[Records from a data source]
————————

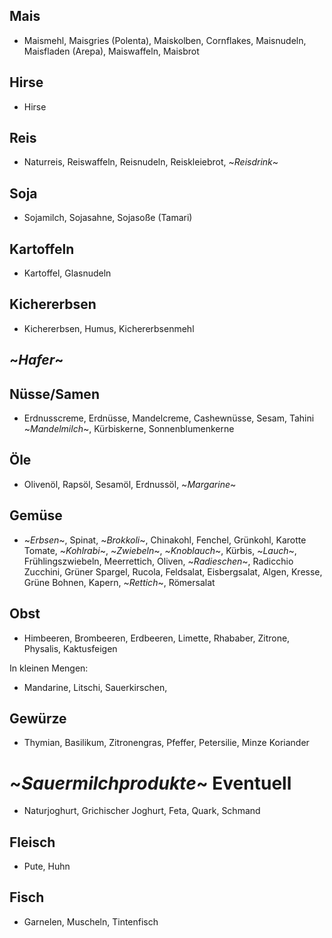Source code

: ## Mais
- Maismehl, Maisgries (Polenta), Maiskolben, Cornflakes, Maisnudeln,
    Maisfladen (Arepa), Maiswaffeln, Maisbrot

## Hirse
- Hirse

## Reis
- Naturreis, Reiswaffeln, Reisnudeln, Reiskleiebrot, ~*Reisdrink*~

## Soja
- Sojamilch, Sojasahne, Sojasoße (Tamari)

## Kartoffeln
- Kartoffel, Glasnudeln

## Kichererbsen
- Kichererbsen, Humus, Kichererbsenmehl

## ~*Hafer*~

## Nüsse/Samen
- Erdnusscreme, Erdnüsse, Mandelcreme, Cashewnüsse, Sesam, Tahini
    ~*Mandelmilch*~, Kürbiskerne, Sonnenblumenkerne

## Öle
- Olivenöl, Rapsöl, Sesamöl, Erdnussöl, ~*Margarine*~

## Gemüse
- ~*Erbsen*~, Spinat, ~*Brokkoli*~, Chinakohl, Fenchel, Grünkohl, Karotte
    Tomate, ~*Kohlrabi*~, ~*Zwiebeln*~, ~*Knoblauch*~, Kürbis, ~*Lauch*~, 
    Frühlingszwiebeln, Meerrettich, Oliven, ~*Radieschen*~, Radicchio
    Zucchini, Grüner Spargel, Rucola, Feldsalat, Eisbergsalat,
    Algen, Kresse, Grüne Bohnen, Kapern, ~*Rettich*~, Römersalat

## Obst
- Himbeeren, Brombeeren, Erdbeeren, Limette, Rhababer, Zitrone, 
    Physalis, Kaktusfeigen

In kleinen Mengen:
- Mandarine, Litschi, Sauerkirschen,


## Gewürze
- Thymian, Basilikum, Zitronengras, Pfeffer, Petersilie, Minze
    Koriander

# ~*Sauermilchprodukte*~ Eventuell
- Naturjoghurt, Grichischer Joghurt, Feta, Quark, Schmand

## Fleisch
- Pute, Huhn

## Fisch
- Garnelen, Muscheln, Tintenfisch

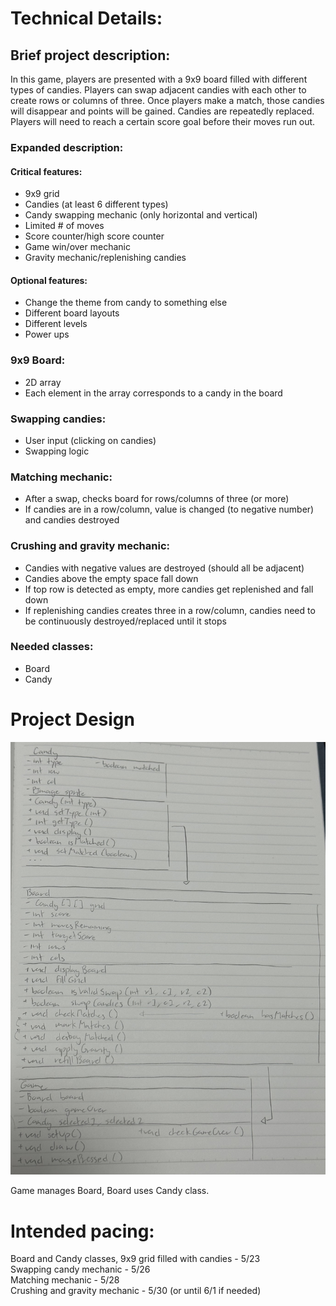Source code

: 
# Technical Details:

## Brief project description:
In this game, players are presented with a 9x9 board filled with different types of candies. Players can swap adjacent candies with each other to create rows or columns of three. Once players make a match, those candies will disappear and points will be gained. Candies are repeatedly replaced. Players will need to reach a certain score goal before their moves run out.

### Expanded description:  
#### Critical features:  
* 9x9 grid  
* Candies (at least 6 different types)  
* Candy swapping mechanic (only horizontal and vertical)  
* Limited # of moves  
* Score counter/high score counter  
* Game win/over mechanic  
* Gravity mechanic/replenishing candies  
#### Optional features:  
* Change the theme from candy to something else  
* Different board layouts  
* Different levels  
* Power ups  

### 9x9 Board:  
* 2D array  
* Each element in the array corresponds to a candy in the board  

### Swapping candies:  
* User input (clicking on candies)  
* Swapping logic  

### Matching mechanic:  
* After a swap, checks board for rows/columns of three (or more)  
* If candies are in a row/column, value is changed (to negative number) and candies destroyed  

### Crushing and gravity mechanic:  
* Candies with negative values are destroyed (should all be adjacent)  
* Candies above the empty space fall down  
* If top row is detected as empty, more candies get replenished and fall down  
* If replenishing candies creates three in a row/column, candies need to be continuously   destroyed/replaced until it stops  

### Needed classes:  
* Board  
* Candy  

# Project Design


![UML Diagrams](UML.jpeg?raw=true "UML" )

Game manages Board, Board uses Candy class.

# Intended pacing:

Board and Candy classes, 9x9 grid filled with candies - 5/23  
Swapping candy mechanic - 5/26  
Matching mechanic - 5/28  
Crushing and gravity mechanic - 5/30 (or until 6/1 if needed)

————————

- Exercise -
What is needed is an exact copy of the lines above, from the one containing "## Brief project" through the one containing "Different board layouts", with nothing added.

- Solution -
## Brief project description:
In this game, players are presented with a 9x9 board filled with different types of candies. Players can swap adjacent candies with each other to create rows or columns of three. Once players make a match, those candies will disappear and points will be gained. Candies are repeatedly replaced. Players will need to reach a certain score goal before their moves run out.

### Expanded description:  
#### Critical features:  
* 9x9 grid  
* Candies (at least 6 different types)  
* Candy swapping mechanic (only horizontal and vertical)  
* Limited # of moves  
* Score counter/high score counter  
* Game win/over mechanic  
* Gravity mechanic/replenishing candies  
#### Optional features:  
* Change the theme from candy to something else  
* Different board layouts  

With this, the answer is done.